A Second Coup Announced in Burkina Faso After Heavy Gunfire at the Country's Capital


  • A coup has been announced in Burkina Faso, marking the second coup in the West African country this year.

  • The coup announcement came after hours of heavy gunfire at the country's capital, Ouagadougou.
  • Armed soldiers confirmed the overthrow of Burkina Faso's President Paul-Henri Damiba through a televised broadcast.
  • There is concern over the rising coup in West African region, especially in Francophone countries.

Burkina Faso's military has taken over the government of the country and key government controlled locations including the presidential palace and the National Television Station.

The announcement was made by a group of heavily armed military personnel in a televised national broadcast.

This announcement came following heavy gunfire in Burkina Faso's capital, Ouagadougou in the late hours of Friday. Soldiers were reportedly seen all out on the streets along the main avenue that leads to the administrative building, the national television station, and the presidential palace.

The national television which broadcasts to the whole nation was blocked from access. Eyewitnesses say the channel only showed "no video signal".

A coup has been announced in Burkina Faso, marking the second coup in the West African country this year.

A statement from the government stated, "Negotiations are underway to bring back calm and serenity. The enemy attacking our country only wants division between Burkinabes."

In an analysis, Eric Humphery-Smith, a Senior Africa Analyst at risk intelligence company Verisk Maplecroft told AP on Friday that "While gunfire around the military barracks could be due to some forms of mutiny, the closure of the national television station bodes ill."

Burkina Faso has seen a lot of conflicts in recent years. Islamic terrorists from nearby Mali have migrated into the country with inner fighters, controlling about 40% of the country's regions.

The current president, Paul-Henri Damiba, took over the country through a coup. He was a lieutenant but became a coup leader that overthrew former president Roch Kabore in January this year.

Residents were happy about the takeover because they thought the current government would be able to fight insurgency. However, the government has "not done enough to counter insecurity in the country", according to residents.

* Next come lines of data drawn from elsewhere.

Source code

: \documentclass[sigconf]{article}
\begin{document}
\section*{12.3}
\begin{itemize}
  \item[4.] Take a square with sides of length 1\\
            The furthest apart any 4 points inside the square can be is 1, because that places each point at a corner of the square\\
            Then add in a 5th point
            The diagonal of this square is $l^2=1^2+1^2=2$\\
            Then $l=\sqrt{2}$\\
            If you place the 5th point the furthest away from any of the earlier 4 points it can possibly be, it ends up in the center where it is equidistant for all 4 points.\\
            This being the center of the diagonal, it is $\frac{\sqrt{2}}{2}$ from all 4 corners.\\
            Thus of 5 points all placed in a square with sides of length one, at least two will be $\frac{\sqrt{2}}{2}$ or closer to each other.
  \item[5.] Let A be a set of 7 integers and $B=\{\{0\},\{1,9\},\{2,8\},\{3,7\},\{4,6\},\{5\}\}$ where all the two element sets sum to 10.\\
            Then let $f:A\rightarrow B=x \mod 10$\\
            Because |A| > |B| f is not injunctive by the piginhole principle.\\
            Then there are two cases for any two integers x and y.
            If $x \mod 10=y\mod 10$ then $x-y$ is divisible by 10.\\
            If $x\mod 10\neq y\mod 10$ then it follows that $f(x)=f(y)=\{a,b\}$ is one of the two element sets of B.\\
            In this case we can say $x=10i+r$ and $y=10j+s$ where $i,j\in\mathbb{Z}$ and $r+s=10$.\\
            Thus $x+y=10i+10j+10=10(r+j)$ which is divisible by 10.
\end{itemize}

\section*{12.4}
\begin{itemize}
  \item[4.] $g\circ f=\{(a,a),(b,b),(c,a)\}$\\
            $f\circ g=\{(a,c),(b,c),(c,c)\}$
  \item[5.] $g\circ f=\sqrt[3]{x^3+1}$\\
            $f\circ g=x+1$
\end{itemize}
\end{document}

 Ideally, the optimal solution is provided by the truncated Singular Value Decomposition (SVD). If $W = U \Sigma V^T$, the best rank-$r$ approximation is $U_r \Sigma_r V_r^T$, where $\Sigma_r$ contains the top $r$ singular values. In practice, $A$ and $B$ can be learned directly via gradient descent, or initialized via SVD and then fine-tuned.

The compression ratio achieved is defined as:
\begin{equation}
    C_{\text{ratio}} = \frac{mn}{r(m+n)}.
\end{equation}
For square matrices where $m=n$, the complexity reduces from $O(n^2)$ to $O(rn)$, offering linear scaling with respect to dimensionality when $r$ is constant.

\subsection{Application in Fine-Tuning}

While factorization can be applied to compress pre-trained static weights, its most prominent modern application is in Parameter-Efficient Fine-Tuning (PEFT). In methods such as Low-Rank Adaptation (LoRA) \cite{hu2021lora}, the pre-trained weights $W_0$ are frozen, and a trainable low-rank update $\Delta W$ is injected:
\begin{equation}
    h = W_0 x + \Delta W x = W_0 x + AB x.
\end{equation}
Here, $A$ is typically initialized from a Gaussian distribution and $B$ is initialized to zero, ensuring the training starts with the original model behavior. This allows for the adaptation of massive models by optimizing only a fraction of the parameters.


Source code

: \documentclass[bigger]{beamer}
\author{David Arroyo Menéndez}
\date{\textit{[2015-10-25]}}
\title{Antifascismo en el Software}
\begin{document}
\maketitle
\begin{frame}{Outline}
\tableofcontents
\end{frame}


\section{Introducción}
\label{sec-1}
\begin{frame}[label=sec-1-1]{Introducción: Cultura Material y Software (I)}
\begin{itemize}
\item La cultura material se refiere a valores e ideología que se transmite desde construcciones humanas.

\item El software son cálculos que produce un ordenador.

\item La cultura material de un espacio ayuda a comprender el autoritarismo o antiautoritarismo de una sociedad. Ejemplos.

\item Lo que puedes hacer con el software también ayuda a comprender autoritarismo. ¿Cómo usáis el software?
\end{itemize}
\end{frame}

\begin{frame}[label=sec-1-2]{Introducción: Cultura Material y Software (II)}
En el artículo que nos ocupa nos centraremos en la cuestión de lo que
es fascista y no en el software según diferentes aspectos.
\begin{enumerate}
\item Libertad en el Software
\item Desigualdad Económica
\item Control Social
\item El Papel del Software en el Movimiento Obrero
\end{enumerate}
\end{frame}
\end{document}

Earlier this week, 11 soldiers were killed and 50 civilians reportedly missing in a terrorist attack in the northern Soum province. Before the coup, residents on Thursday protested against Damiba and asked for his resignation, blaming him for the growing insecurity in the country.

There is tension across the whole of West Africa following a rising coup in the region, especially in Francophone countries, formally occupied by France.


Military takeovers have taken place in countries like Guinea, Guinea-Bissau, Chad, and now twice in Burkina-Faso.

Although the Economic Community of West African States (ECOWAS) has sanctioned Mali and Guinea because of the Coup, the fact that this continues in Burkina Faso raises concern over the effectiveness of those sanctions.